Prompting to improve LLM response to text2cypher retriever

I am working on text2cypher based application and have hit a bit of a wall with the LLM responses.

The aim of the application is to interrogate complex technical infrastructure to answer questions around dependencies between items / object. So far the application is working well with the graph we have developed and the overall performance has been vastly improved with the introduction of several well considered examples (few-shot prompts) and implementing Exact Match Pruning of the rather sizable schema.

We are getting some very good cypher queries as responses that, under testing, are valid and that actually answer the question. The challenge now is that the LLM takes the very good and valid generated cypher queries and then refuses to answer the question. The biggest challenge is the propensity of the LLM to return SQL versions of the generated cypher query rather than the results of the cypher query with the requisite context. Our current test environment is limited to using Llama 3.2:3b for now.

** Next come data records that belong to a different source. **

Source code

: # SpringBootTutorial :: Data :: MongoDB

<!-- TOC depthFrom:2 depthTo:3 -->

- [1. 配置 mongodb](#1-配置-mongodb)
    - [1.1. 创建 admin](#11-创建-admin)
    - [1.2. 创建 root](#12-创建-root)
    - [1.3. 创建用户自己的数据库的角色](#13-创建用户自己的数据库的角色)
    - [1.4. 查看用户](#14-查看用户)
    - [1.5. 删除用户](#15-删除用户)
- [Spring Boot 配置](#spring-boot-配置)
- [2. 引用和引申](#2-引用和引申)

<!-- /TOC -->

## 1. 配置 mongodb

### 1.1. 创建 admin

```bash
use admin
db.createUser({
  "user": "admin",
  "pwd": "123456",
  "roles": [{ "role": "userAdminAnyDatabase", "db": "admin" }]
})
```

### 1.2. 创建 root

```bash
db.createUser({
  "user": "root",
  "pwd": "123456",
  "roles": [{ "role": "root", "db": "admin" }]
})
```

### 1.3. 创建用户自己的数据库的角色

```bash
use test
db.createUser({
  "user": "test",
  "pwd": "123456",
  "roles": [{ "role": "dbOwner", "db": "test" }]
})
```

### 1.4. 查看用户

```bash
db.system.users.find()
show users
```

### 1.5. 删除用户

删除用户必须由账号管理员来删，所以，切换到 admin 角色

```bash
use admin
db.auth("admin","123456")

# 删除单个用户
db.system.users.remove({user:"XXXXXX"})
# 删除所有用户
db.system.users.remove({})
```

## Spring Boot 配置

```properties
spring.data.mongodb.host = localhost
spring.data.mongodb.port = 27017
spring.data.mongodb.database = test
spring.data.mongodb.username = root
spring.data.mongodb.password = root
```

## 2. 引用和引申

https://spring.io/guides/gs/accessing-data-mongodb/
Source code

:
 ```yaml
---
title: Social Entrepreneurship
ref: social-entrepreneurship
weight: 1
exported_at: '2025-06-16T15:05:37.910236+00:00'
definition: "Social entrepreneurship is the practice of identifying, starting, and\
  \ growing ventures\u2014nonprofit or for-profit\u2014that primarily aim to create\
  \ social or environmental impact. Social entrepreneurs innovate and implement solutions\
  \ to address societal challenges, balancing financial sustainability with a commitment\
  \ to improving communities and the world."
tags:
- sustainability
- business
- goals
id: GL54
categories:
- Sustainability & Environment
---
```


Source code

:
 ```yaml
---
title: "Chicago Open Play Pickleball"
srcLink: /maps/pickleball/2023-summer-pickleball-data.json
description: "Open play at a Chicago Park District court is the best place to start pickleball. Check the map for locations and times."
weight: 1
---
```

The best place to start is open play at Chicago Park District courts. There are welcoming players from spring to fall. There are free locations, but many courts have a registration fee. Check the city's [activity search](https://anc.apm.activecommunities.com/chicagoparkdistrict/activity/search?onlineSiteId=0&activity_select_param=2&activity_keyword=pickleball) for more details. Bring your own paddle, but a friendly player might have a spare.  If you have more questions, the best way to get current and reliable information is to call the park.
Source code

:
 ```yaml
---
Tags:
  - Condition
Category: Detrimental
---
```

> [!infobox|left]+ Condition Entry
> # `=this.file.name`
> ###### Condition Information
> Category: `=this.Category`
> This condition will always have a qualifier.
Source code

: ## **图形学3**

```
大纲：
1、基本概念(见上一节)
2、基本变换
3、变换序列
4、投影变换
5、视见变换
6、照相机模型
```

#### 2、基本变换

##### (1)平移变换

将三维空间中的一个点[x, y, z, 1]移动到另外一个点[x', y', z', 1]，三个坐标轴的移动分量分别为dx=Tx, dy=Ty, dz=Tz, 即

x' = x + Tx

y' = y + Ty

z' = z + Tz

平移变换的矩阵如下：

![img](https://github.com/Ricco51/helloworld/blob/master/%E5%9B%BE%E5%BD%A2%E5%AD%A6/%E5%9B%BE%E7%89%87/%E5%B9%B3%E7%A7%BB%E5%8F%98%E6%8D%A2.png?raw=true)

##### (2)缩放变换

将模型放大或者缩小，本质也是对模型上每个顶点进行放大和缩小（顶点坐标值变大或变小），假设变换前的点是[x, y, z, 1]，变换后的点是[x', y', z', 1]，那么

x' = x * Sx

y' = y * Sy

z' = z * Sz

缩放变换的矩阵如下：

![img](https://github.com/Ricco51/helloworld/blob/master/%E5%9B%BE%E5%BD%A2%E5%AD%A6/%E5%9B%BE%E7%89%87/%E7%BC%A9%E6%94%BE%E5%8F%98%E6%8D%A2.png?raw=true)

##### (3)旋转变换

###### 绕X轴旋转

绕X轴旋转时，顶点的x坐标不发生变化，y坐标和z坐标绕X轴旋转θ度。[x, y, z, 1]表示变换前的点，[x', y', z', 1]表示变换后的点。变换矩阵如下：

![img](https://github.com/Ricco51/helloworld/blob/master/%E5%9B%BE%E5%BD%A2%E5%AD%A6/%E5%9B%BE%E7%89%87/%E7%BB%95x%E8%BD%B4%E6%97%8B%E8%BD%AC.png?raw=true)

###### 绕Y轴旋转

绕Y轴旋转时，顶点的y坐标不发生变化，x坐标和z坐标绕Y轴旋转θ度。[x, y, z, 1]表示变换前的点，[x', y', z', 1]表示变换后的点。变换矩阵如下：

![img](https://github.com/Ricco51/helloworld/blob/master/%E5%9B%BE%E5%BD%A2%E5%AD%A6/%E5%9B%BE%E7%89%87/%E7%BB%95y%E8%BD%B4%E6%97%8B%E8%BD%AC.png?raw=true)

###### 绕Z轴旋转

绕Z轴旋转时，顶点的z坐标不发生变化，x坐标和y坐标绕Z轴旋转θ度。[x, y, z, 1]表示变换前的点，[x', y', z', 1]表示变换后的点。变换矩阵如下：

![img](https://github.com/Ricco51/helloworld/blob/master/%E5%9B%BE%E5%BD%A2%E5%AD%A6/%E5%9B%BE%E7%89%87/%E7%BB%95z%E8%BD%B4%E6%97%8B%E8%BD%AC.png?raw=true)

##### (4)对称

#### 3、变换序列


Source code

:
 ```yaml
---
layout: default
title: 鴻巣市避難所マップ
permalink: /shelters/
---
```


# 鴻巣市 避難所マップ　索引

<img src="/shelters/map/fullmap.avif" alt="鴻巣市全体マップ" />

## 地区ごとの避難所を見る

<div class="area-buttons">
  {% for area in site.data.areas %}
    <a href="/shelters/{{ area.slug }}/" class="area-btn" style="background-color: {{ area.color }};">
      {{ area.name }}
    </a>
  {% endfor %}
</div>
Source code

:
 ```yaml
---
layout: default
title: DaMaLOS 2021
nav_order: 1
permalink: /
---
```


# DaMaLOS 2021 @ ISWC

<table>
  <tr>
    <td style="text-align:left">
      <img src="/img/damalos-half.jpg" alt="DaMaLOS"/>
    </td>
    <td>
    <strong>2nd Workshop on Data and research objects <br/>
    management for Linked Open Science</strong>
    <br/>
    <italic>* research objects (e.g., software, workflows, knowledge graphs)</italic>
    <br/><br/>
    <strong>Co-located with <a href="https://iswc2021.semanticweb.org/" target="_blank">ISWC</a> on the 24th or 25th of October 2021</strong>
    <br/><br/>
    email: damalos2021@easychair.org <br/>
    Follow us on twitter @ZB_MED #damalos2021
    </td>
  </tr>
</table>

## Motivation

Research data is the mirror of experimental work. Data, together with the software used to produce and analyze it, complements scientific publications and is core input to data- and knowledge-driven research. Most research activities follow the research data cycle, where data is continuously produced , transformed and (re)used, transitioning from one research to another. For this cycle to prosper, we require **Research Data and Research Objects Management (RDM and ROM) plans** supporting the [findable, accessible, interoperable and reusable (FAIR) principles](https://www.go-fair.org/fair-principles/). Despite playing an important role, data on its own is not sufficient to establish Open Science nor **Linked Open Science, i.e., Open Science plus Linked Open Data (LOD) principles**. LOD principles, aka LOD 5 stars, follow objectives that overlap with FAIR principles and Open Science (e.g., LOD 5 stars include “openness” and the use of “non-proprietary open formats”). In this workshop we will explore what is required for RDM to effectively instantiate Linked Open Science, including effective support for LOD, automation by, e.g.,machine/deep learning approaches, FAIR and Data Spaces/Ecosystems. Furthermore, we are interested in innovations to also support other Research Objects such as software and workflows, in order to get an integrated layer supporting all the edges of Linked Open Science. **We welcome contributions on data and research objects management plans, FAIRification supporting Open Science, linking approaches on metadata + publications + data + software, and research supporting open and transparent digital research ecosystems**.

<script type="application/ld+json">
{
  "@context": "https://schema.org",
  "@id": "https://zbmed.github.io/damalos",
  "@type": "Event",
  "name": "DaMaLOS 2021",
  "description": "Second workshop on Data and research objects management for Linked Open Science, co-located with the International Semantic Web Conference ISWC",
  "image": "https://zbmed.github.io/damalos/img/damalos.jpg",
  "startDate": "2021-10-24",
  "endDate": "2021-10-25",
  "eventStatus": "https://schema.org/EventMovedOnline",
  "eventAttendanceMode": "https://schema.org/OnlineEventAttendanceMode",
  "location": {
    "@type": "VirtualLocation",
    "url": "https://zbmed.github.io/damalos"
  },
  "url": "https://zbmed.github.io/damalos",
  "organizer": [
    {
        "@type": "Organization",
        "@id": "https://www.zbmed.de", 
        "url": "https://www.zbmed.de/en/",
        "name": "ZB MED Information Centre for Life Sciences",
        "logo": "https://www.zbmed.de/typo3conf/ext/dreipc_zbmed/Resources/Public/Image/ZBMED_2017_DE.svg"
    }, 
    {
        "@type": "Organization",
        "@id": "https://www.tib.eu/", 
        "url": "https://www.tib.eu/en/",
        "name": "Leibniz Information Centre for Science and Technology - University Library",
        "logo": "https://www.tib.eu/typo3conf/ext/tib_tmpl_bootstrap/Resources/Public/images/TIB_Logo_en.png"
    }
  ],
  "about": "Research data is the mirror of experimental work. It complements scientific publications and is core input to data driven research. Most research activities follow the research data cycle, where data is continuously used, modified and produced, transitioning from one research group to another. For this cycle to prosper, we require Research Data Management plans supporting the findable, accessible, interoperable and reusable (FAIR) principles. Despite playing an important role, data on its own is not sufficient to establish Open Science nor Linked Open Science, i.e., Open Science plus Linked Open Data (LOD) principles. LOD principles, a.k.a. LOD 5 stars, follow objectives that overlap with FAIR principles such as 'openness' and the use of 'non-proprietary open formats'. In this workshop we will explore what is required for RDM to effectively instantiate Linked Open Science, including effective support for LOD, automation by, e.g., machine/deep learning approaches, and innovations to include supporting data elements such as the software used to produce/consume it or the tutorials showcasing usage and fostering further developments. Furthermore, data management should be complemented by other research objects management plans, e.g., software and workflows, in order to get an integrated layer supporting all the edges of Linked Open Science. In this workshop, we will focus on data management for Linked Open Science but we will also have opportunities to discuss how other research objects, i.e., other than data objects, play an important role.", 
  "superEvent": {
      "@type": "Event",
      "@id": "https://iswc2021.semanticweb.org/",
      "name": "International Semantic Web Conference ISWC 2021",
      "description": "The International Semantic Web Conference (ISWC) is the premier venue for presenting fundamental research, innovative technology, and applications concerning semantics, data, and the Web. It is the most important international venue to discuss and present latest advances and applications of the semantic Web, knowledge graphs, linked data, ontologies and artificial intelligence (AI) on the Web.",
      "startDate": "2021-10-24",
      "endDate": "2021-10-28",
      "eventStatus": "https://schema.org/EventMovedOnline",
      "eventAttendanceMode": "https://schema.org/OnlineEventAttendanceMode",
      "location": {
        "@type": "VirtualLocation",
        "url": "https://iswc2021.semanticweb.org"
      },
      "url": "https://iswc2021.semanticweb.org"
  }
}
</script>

A bit of digging into the documentation surfaces the default text2cypher prompt but there is little to no information on how to tweak the prompt to improve responsiveness. I have implemented and attempted to use a custom prompt to explicitly forbid SQL responses, but the LLM seems to ignore that instruction. It seems to ignore all the instructions.

Has anyone had success with custom text2cypher prompting? Is there a format or approach that we should be investigating? Or is this likely more an issue with our use of the smaller local llama3.2:3b LLM? Anyone willing to share what has worked for them would be greatly appreciated.

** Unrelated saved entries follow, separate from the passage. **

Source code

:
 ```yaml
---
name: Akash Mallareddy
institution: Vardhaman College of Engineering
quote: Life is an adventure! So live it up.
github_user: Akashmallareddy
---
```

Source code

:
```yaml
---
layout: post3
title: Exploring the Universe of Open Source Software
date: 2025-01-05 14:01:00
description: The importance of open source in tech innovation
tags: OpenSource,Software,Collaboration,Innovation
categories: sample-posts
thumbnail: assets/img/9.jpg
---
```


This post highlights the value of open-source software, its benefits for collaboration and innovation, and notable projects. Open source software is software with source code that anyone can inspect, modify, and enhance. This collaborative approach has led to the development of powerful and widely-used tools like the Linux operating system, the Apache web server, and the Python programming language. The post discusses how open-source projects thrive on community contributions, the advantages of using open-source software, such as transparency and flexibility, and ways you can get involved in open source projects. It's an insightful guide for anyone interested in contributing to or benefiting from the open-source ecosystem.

Have you tried to connect to a remote model (e.g. Claude Opus) for testing?

It is likely you have a problem with the model, since 3b is literally like a baby.

I do some text analysis and the difference between llama 8b and 405b is abysmal … but the response time goes from seconds to minutes :)

(you will still have the potential ‘weird’ issue - so you better log everything as well).

I suspect you are right about the model size. It is strange because about a third of the time the model provides a nice coherent response, it’s good with counting things and can occasionally generating lists of things. The rest of the time it just spits back SQL queries of questionable quality or just flat out hallucinates - even with questions that are explicitly in the example set.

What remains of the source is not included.